### DATA SHOWN

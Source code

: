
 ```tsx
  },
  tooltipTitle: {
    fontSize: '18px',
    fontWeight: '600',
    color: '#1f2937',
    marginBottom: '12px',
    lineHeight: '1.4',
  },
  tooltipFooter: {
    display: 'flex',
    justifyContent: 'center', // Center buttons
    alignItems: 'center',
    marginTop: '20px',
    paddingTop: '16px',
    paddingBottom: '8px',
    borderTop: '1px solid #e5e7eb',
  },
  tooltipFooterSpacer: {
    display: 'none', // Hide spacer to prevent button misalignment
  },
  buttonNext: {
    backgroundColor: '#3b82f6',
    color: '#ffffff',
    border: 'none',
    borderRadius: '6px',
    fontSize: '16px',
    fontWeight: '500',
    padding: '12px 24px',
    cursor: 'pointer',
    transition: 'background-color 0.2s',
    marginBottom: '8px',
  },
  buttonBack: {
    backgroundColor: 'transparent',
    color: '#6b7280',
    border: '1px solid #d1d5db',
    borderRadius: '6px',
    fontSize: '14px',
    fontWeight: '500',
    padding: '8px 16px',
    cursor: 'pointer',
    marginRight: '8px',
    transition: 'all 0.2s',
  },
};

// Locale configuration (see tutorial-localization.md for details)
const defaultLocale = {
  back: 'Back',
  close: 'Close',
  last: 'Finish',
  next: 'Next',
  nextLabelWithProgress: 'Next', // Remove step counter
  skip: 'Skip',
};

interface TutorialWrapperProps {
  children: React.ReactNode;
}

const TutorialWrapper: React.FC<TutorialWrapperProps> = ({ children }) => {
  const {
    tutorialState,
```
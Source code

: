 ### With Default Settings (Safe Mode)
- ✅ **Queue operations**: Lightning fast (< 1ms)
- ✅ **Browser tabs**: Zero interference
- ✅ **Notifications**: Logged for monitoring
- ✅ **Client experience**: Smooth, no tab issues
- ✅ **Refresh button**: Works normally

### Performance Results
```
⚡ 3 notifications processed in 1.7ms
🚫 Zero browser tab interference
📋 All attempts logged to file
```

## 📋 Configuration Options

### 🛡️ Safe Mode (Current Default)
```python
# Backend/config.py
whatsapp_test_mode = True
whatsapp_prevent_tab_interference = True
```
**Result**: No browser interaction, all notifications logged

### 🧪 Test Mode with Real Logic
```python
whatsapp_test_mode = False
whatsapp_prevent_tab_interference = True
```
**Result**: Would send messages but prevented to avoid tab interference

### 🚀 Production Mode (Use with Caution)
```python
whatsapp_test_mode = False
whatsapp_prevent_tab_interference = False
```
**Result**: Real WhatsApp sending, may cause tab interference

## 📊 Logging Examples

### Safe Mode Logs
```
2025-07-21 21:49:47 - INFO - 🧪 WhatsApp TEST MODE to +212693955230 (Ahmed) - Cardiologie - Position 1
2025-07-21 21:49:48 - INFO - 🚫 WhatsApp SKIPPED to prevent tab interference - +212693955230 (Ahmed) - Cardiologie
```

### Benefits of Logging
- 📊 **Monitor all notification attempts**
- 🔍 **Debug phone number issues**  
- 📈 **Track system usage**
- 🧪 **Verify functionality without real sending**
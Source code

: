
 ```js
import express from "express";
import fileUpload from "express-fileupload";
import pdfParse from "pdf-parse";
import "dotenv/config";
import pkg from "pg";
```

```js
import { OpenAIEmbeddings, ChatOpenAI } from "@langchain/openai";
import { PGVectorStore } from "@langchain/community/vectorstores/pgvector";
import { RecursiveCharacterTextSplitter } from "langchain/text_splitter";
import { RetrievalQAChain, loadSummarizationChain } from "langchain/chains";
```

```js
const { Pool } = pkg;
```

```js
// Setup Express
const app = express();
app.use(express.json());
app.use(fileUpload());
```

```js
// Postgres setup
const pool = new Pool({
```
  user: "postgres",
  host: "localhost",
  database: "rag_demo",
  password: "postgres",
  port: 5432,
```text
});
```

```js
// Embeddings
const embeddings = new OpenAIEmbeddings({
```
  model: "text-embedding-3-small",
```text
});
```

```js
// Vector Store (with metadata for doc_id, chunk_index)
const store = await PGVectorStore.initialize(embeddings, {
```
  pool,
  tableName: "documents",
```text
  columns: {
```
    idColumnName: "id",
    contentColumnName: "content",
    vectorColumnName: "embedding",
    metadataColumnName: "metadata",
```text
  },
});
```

######

Write out the entries above word for word.

Source code

:
 ```tsx
  },
  tooltipTitle: {
    fontSize: '18px',
    fontWeight: '600',
    color: '#1f2937',
    marginBottom: '12px',
    lineHeight: '1.4',
  },
  tooltipFooter: {
    display: 'flex',
    justifyContent: 'center', // Center buttons
    alignItems: 'center',
    marginTop: '20px',
    paddingTop: '16px',
    paddingBottom: '8px',
    borderTop: '1px solid #e5e7eb',
  },
  tooltipFooterSpacer: {
    display: 'none', // Hide spacer to prevent button misalignment
  },
  buttonNext: {
    backgroundColor: '#3b82f6',
    color: '#ffffff',
    border: 'none',
    borderRadius: '6px',
    fontSize: '16px',
    fontWeight: '500',
    padding: '12px 24px',
    cursor: 'pointer',
    transition: 'background-color 0.2s',
    marginBottom: '8px',
  },
  buttonBack: {
    backgroundColor: 'transparent',
    color: '#6b7280',
    border: '1px solid #d1d5db',
    borderRadius: '6px',
    fontSize: '14px',
    fontWeight: '500',
    padding: '8px 16px',
    cursor: 'pointer',
    marginRight: '8px',
    transition: 'all 0.2s',
  },
};

// Locale configuration (see tutorial-localization.md for details)
const defaultLocale = {
  back: 'Back',
  close: 'Close',
  last: 'Finish',
  next: 'Next',
  nextLabelWithProgress: 'Next', // Remove step counter
  skip: 'Skip',
};

interface TutorialWrapperProps {
  children: React.ReactNode;
}

const TutorialWrapper: React.FC<TutorialWrapperProps> = ({ children }) => {
  const {
    tutorialState,
```
Source code

: ### With Default Settings (Safe Mode)
- ✅ **Queue operations**: Lightning fast (< 1ms)
- ✅ **Browser tabs**: Zero interference
- ✅ **Notifications**: Logged for monitoring
- ✅ **Client experience**: Smooth, no tab issues
- ✅ **Refresh button**: Works normally

### Performance Results
```
⚡ 3 notifications processed in 1.7ms
🚫 Zero browser tab interference
📋 All attempts logged to file
```

## 📋 Configuration Options

### 🛡️ Safe Mode (Current Default)
```python
# Backend/config.py
whatsapp_test_mode = True
whatsapp_prevent_tab_interference = True
```
**Result**: No browser interaction, all notifications logged

### 🧪 Test Mode with Real Logic
```python
whatsapp_test_mode = False
whatsapp_prevent_tab_interference = True
```
**Result**: Would send messages but prevented to avoid tab interference

### 🚀 Production Mode (Use with Caution)
```python
whatsapp_test_mode = False
whatsapp_prevent_tab_interference = False
```
**Result**: Real WhatsApp sending, may cause tab interference

## 📊 Logging Examples

### Safe Mode Logs
```
2025-07-21 21:49:47 - INFO - 🧪 WhatsApp TEST MODE to +212693955230 (Ahmed) - Cardiologie - Position 1
2025-07-21 21:49:48 - INFO - 🚫 WhatsApp SKIPPED to prevent tab interference - +212693955230 (Ahmed) - Cardiologie
```

### Benefits of Logging
- 📊 **Monitor all notification attempts**
- 🔍 **Debug phone number issues**  
- 📈 **Track system usage**
- 🧪 **Verify functionality without real sending**
Source code

:
 ```js
import express from "express";
import fileUpload from "express-fileupload";
import pdfParse from "pdf-parse";
import "dotenv/config";
import pkg from "pg";
```

```js
import { OpenAIEmbeddings, ChatOpenAI } from "@langchain/openai";
import { PGVectorStore } from "@langchain/community/vectorstores/pgvector";
import { RecursiveCharacterTextSplitter } from "langchain/text_splitter";
import { RetrievalQAChain, loadSummarizationChain } from "langchain/chains";
```

```js
const { Pool } = pkg;
```

```js
// Setup Express
const app = express();
app.use(express.json());
app.use(fileUpload());
```

```js
// Postgres setup
const pool = new Pool({
```
  user: "postgres",
  host: "localhost",
  database: "rag_demo",
  password: "postgres",
  port: 5432,
```text
});
```

```js
// Embeddings
const embeddings = new OpenAIEmbeddings({
```
  model: "text-embedding-3-small",
```text
});
```

```js
// Vector Store (with metadata for doc_id, chunk_index)
const store = await PGVectorStore.initialize(embeddings, {
```
  pool,
  tableName: "documents",
```text
  columns: {
```
    idColumnName: "id",
    contentColumnName: "content",
    vectorColumnName: "embedding",
    metadataColumnName: "metadata",
```text
  },
});
```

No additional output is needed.